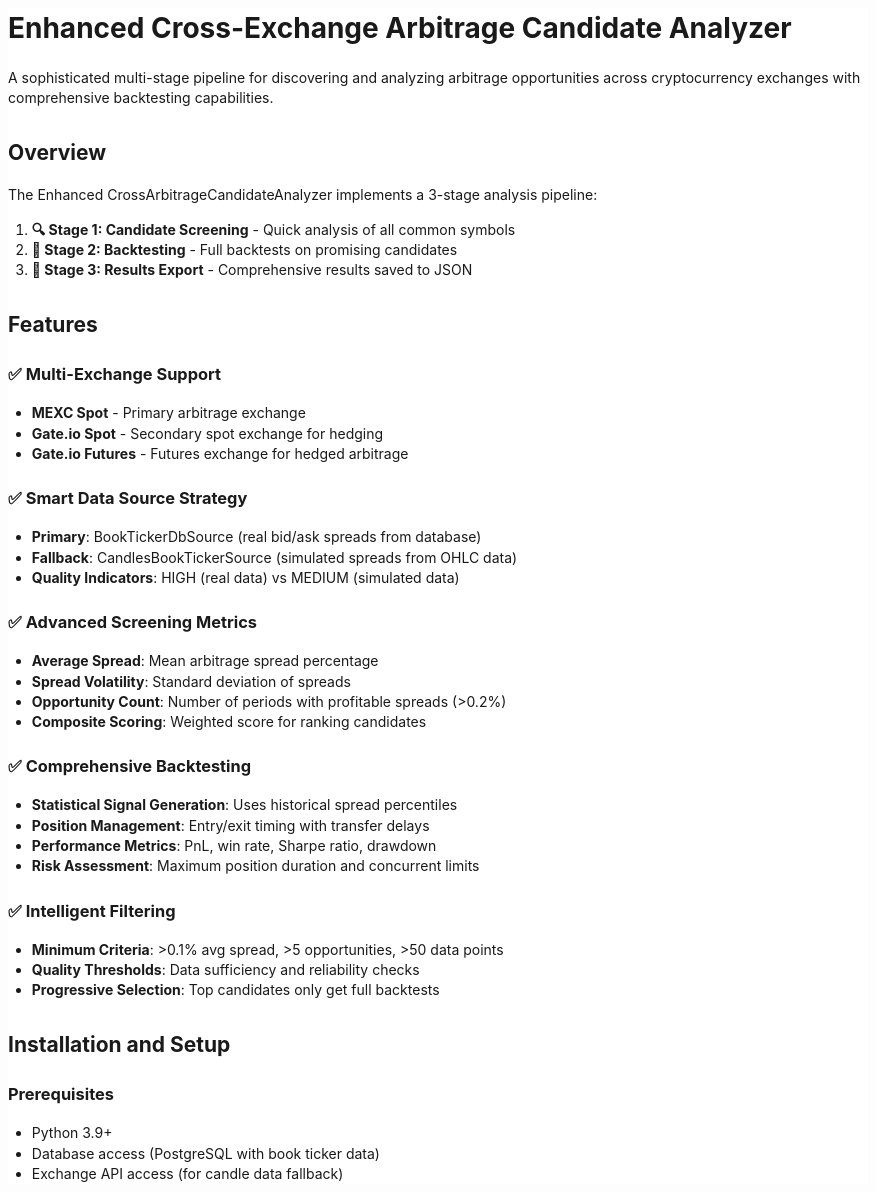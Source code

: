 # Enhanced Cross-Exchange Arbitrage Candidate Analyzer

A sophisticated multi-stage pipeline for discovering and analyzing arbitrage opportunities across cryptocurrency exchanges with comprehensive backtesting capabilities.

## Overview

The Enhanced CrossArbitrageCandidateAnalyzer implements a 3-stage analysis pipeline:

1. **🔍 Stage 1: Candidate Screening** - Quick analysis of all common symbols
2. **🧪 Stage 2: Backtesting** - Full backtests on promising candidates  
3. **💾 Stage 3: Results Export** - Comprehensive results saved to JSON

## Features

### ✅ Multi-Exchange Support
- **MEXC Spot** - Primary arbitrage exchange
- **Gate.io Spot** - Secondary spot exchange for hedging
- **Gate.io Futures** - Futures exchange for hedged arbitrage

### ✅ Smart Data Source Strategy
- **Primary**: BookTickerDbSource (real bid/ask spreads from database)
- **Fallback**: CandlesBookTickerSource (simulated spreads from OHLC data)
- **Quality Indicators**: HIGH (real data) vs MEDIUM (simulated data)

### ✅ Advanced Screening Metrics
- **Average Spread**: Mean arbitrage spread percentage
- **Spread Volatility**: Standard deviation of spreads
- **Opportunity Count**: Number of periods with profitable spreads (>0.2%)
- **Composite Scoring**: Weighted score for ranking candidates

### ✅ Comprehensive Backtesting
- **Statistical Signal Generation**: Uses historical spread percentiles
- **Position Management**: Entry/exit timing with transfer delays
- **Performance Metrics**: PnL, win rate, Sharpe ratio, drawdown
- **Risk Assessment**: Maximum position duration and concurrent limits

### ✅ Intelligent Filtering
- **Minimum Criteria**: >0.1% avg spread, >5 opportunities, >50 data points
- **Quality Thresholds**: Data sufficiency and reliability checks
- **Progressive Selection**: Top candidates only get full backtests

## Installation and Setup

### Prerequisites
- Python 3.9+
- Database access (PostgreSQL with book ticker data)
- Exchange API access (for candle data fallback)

============================================================

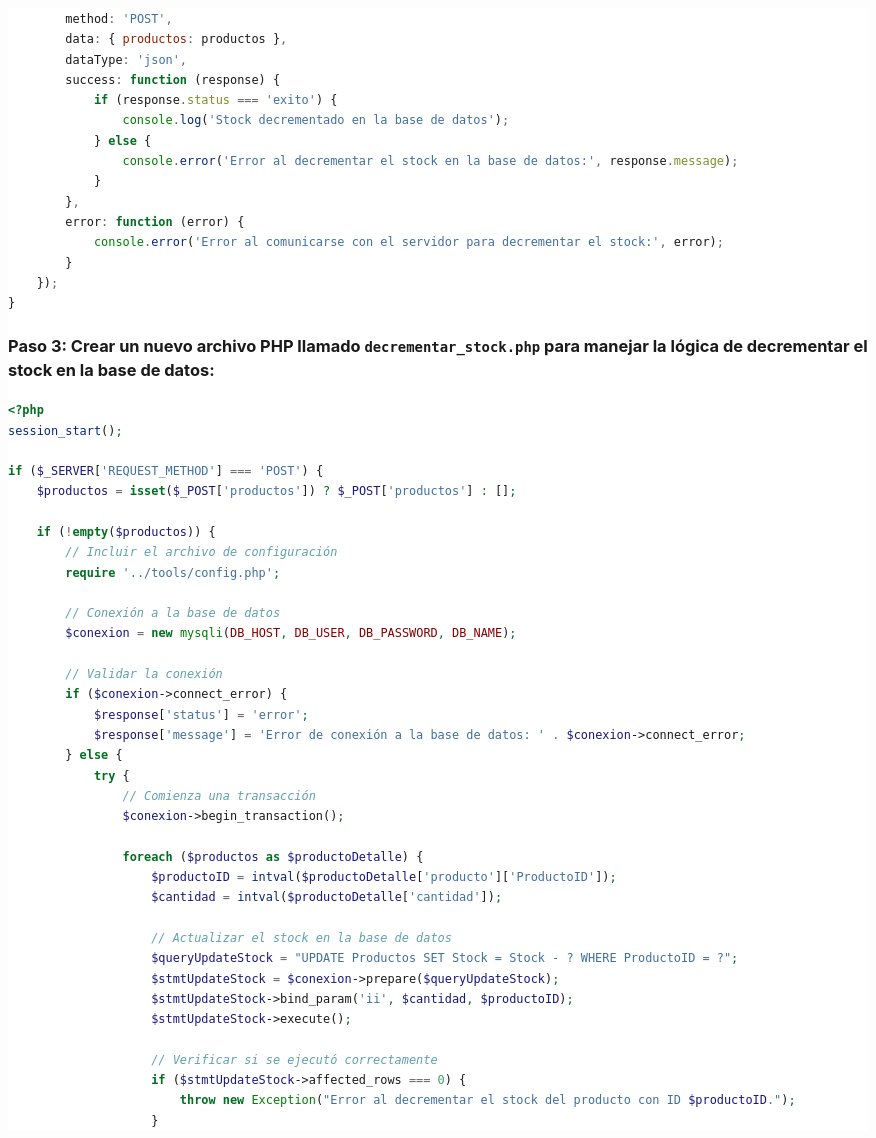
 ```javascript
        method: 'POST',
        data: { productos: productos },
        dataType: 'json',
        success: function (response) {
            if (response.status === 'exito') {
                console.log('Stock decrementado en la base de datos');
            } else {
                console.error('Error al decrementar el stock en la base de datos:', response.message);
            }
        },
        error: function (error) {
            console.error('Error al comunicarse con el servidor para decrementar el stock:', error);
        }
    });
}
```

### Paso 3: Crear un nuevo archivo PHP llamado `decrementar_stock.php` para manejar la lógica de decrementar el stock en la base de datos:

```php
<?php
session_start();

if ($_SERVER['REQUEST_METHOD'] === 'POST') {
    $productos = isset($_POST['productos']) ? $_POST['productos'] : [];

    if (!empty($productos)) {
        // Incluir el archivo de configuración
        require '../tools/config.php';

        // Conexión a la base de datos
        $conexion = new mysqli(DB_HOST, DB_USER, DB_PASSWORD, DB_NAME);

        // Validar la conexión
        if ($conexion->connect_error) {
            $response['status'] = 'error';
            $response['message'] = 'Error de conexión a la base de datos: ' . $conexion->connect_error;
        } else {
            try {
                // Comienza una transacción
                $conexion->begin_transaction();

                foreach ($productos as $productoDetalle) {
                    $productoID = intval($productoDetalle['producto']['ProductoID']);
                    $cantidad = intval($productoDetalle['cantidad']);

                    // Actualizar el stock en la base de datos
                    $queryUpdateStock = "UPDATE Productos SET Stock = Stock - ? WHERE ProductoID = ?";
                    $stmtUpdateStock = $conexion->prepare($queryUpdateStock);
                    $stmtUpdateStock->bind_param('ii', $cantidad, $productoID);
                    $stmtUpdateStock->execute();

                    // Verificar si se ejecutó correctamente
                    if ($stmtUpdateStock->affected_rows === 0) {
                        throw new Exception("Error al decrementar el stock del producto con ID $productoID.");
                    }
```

============================================================

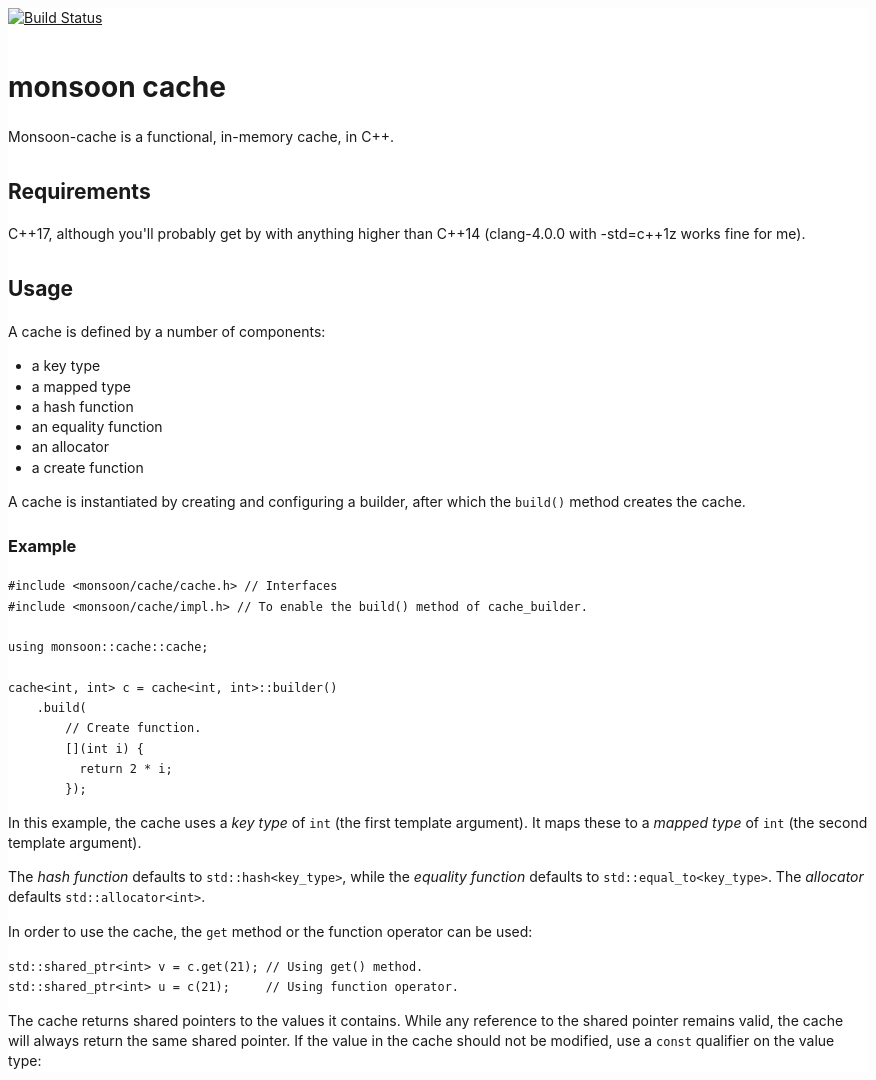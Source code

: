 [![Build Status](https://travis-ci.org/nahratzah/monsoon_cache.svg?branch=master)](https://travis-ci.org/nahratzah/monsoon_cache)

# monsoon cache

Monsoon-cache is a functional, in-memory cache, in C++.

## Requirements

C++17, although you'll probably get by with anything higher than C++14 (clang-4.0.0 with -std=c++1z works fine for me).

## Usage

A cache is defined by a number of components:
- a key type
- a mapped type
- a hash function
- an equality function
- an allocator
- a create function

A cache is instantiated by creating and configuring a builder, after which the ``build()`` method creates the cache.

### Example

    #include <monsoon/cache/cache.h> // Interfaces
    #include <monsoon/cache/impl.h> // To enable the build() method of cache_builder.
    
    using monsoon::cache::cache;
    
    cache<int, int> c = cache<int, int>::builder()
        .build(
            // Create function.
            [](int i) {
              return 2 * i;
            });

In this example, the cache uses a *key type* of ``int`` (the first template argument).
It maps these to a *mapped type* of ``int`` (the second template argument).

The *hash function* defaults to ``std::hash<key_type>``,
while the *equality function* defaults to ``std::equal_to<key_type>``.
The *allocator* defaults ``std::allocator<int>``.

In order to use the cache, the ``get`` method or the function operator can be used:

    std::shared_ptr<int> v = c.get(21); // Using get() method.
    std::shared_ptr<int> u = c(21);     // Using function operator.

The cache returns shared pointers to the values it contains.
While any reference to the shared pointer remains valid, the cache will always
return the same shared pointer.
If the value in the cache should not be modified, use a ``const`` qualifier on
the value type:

============================================================

_THE PROBLEM_
Wherever a line in the data above holds "console", copy that line.

_EXPECTED ANSWER_
                console.log('Stock decrementado en la base de datos');
                console.error('Error al decrementar el stock en la base de datos:', response.message);
            console.error('Error al comunicarse con el servidor para decrementar el stock:', error);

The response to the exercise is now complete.